→ **EXERCISE AIM**
Working from the data below, write out exactly the lines from its first through the line that contains "Join The Stoa", both ends included and pictures omitted.

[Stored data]
──────────

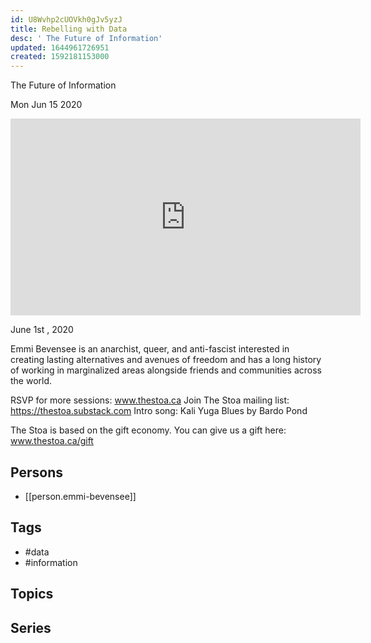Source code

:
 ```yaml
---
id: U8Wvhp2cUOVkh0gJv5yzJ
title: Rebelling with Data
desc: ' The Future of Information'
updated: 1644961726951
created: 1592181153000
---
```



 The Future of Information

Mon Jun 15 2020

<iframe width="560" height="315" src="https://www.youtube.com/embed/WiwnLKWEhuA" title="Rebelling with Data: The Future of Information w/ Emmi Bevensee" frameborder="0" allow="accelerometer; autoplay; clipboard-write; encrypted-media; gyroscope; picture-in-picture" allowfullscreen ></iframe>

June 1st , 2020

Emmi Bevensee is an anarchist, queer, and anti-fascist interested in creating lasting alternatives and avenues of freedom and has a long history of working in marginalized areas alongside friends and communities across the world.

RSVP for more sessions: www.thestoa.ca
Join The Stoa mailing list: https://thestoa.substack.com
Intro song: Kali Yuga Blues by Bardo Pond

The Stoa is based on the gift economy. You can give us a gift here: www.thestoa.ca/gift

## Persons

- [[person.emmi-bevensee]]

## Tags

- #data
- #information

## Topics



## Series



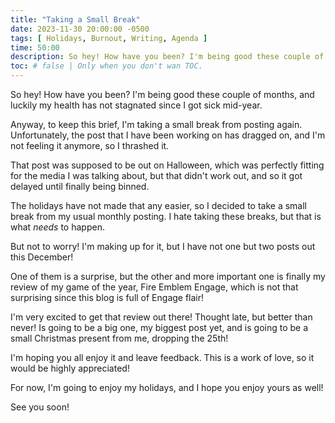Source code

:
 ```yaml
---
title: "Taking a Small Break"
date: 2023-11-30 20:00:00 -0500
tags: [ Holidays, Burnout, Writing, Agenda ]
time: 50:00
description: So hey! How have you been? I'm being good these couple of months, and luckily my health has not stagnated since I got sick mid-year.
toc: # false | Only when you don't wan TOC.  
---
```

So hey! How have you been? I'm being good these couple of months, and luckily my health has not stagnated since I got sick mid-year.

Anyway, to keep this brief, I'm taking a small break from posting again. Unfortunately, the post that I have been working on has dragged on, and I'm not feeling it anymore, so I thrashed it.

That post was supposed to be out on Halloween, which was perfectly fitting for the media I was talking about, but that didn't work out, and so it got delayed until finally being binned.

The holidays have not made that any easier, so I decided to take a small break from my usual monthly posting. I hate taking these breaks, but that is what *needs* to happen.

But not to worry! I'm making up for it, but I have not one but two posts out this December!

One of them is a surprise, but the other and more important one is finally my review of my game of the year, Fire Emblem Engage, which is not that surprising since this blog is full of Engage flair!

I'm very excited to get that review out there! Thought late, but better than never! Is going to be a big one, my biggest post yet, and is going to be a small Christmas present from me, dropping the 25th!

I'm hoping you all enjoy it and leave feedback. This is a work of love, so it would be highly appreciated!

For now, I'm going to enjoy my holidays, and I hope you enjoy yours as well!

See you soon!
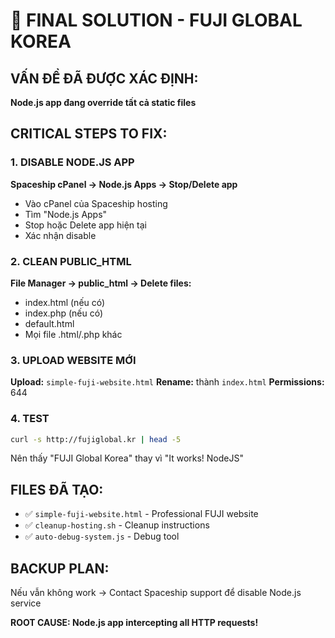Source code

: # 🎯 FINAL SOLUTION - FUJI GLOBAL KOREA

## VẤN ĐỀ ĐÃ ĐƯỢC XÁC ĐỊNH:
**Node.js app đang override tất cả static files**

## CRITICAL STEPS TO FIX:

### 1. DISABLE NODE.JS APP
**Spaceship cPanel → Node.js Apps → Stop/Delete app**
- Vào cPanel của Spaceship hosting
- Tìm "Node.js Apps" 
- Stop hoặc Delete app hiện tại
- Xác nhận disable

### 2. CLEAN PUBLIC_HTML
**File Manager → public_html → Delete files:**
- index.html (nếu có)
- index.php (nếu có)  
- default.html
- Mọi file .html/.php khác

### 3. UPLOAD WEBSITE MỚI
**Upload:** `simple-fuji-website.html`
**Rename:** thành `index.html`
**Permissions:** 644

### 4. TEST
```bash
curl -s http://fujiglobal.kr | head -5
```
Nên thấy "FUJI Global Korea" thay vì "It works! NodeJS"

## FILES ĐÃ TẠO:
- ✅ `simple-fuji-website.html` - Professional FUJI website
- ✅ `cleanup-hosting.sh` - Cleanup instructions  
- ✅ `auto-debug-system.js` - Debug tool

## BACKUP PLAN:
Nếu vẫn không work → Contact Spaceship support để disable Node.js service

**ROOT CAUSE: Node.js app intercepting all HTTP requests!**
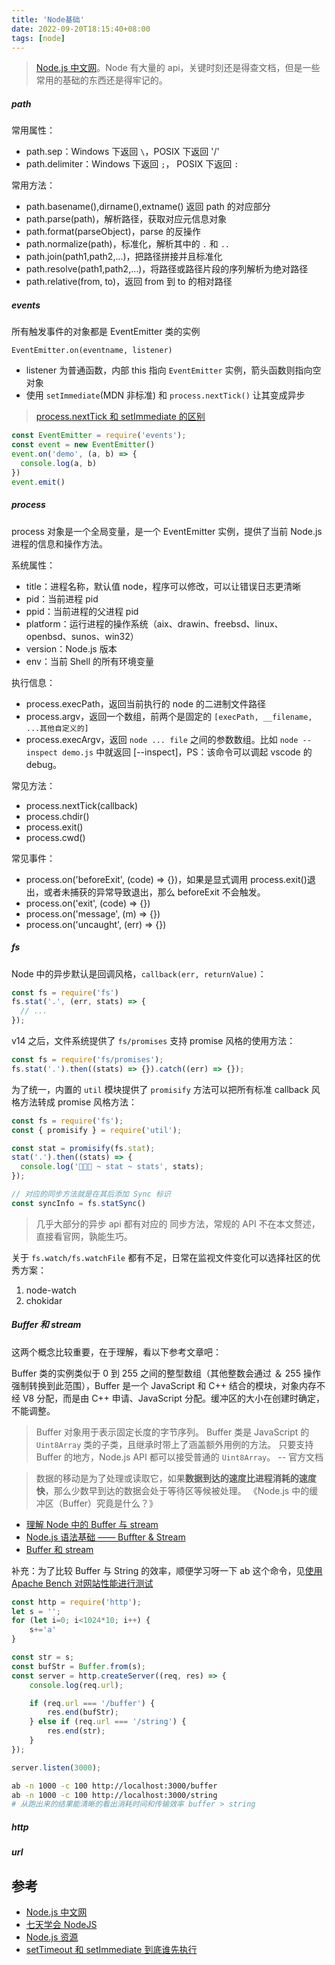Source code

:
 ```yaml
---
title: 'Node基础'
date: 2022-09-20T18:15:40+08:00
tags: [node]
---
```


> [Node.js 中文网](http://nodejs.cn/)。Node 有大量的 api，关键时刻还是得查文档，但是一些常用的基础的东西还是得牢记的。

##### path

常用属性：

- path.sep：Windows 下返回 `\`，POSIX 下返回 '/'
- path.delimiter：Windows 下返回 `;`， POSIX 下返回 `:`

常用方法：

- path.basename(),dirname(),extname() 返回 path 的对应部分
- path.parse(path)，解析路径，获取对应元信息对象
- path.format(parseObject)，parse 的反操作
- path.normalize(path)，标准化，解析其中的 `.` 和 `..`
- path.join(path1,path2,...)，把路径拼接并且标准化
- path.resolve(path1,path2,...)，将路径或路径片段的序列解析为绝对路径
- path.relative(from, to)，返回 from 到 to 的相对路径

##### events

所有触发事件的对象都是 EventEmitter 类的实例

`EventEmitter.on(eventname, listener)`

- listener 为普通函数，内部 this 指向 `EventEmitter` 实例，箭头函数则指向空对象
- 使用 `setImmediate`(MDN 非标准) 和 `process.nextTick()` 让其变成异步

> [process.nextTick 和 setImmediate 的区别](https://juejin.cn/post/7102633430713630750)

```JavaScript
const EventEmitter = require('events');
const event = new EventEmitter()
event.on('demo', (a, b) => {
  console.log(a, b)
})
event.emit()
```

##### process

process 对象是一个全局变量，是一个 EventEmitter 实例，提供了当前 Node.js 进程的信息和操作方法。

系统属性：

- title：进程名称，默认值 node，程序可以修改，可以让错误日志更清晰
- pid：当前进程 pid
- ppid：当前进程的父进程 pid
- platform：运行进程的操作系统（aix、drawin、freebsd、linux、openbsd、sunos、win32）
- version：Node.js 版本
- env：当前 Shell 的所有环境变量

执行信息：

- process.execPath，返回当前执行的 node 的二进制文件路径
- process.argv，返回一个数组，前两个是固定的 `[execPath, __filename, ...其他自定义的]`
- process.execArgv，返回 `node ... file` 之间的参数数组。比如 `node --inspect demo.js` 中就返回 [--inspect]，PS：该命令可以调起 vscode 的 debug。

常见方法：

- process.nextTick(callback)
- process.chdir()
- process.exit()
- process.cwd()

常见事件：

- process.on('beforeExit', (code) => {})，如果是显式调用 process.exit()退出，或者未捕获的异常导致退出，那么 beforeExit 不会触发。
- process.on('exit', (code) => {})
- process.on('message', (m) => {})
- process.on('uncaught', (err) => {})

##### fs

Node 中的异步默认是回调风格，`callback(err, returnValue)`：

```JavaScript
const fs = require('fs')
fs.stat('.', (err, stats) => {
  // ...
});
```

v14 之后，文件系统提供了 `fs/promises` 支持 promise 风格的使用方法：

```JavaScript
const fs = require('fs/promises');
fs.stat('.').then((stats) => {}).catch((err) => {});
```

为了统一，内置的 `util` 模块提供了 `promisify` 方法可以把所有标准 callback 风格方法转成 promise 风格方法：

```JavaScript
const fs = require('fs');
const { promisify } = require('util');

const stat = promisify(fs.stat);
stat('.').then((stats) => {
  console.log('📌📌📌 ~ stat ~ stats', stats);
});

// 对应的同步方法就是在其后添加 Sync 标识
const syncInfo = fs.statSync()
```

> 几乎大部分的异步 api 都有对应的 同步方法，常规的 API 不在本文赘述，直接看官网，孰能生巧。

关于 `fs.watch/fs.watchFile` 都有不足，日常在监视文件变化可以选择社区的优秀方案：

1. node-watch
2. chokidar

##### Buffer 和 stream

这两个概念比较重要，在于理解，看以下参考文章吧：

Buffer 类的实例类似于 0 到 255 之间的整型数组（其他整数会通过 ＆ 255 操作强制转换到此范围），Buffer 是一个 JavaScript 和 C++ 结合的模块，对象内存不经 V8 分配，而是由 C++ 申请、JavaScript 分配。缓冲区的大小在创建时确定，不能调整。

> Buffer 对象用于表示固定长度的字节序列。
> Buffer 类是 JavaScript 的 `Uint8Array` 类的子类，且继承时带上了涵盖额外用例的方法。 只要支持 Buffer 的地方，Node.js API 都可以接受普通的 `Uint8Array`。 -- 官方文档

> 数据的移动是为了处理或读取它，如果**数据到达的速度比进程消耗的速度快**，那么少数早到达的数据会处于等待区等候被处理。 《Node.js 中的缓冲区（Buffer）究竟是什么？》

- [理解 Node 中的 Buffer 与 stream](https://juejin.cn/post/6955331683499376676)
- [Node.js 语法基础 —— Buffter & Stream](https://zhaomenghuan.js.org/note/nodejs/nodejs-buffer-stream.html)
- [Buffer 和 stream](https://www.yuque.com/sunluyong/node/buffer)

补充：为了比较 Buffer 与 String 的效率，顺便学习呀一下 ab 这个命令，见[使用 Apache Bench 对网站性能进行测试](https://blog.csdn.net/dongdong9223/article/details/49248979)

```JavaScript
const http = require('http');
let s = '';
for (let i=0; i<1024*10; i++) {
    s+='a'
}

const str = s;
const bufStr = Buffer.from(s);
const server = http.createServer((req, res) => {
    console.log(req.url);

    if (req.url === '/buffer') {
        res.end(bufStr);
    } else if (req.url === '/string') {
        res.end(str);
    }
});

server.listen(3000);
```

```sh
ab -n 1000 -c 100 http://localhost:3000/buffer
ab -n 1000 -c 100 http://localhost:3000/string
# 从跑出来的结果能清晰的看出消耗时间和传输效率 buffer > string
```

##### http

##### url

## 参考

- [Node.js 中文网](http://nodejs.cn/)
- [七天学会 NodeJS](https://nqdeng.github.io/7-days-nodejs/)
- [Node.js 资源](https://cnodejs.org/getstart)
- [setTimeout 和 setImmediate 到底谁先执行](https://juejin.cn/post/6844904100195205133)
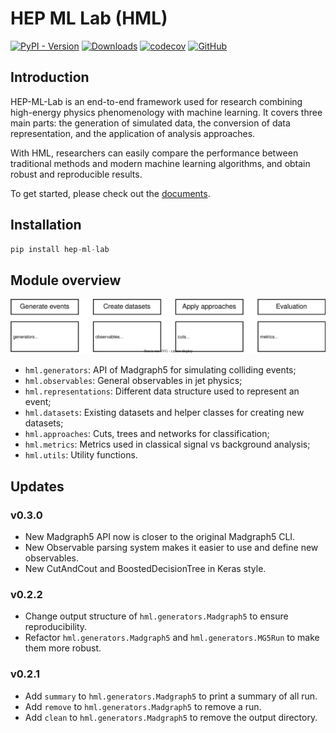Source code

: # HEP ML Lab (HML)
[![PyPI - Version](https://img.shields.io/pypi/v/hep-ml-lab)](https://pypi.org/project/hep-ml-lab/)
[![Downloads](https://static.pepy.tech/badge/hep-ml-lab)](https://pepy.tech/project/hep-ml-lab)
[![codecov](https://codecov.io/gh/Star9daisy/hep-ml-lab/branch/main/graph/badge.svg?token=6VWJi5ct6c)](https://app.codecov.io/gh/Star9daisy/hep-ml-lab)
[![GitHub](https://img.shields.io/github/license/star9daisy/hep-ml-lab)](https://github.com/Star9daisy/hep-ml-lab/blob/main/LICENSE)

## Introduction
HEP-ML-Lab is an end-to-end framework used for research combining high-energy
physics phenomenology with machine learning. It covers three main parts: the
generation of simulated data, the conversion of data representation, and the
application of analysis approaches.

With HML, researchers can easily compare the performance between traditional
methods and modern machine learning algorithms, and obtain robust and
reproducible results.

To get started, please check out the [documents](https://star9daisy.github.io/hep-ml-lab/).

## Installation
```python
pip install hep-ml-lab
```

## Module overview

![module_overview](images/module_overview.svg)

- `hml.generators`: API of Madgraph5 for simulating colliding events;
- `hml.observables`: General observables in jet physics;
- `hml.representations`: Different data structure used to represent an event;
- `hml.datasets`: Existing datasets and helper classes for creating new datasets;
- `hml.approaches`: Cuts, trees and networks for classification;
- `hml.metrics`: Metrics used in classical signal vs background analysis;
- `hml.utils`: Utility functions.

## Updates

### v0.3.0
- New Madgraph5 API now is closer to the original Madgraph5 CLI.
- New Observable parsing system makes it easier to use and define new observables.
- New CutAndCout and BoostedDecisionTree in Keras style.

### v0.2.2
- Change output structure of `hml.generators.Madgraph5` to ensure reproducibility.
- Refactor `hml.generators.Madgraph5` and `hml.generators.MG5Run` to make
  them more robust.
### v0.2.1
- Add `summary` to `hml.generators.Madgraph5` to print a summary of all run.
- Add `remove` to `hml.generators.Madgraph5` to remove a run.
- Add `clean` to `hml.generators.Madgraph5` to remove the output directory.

──────────

→ **ANSWER FOR THIS EXERCISE**
Source code

:
 ```yaml
---
id: U8Wvhp2cUOVkh0gJv5yzJ
title: Rebelling with Data
desc: ' The Future of Information'
updated: 1644961726951
created: 1592181153000
---
```



 The Future of Information

Mon Jun 15 2020

<iframe width="560" height="315" src="https://www.youtube.com/embed/WiwnLKWEhuA" title="Rebelling with Data: The Future of Information w/ Emmi Bevensee" frameborder="0" allow="accelerometer; autoplay; clipboard-write; encrypted-media; gyroscope; picture-in-picture" allowfullscreen ></iframe>

June 1st , 2020

Emmi Bevensee is an anarchist, queer, and anti-fascist interested in creating lasting alternatives and avenues of freedom and has a long history of working in marginalized areas alongside friends and communities across the world.

RSVP for more sessions: www.thestoa.ca
Join The Stoa mailing list: https://thestoa.substack.com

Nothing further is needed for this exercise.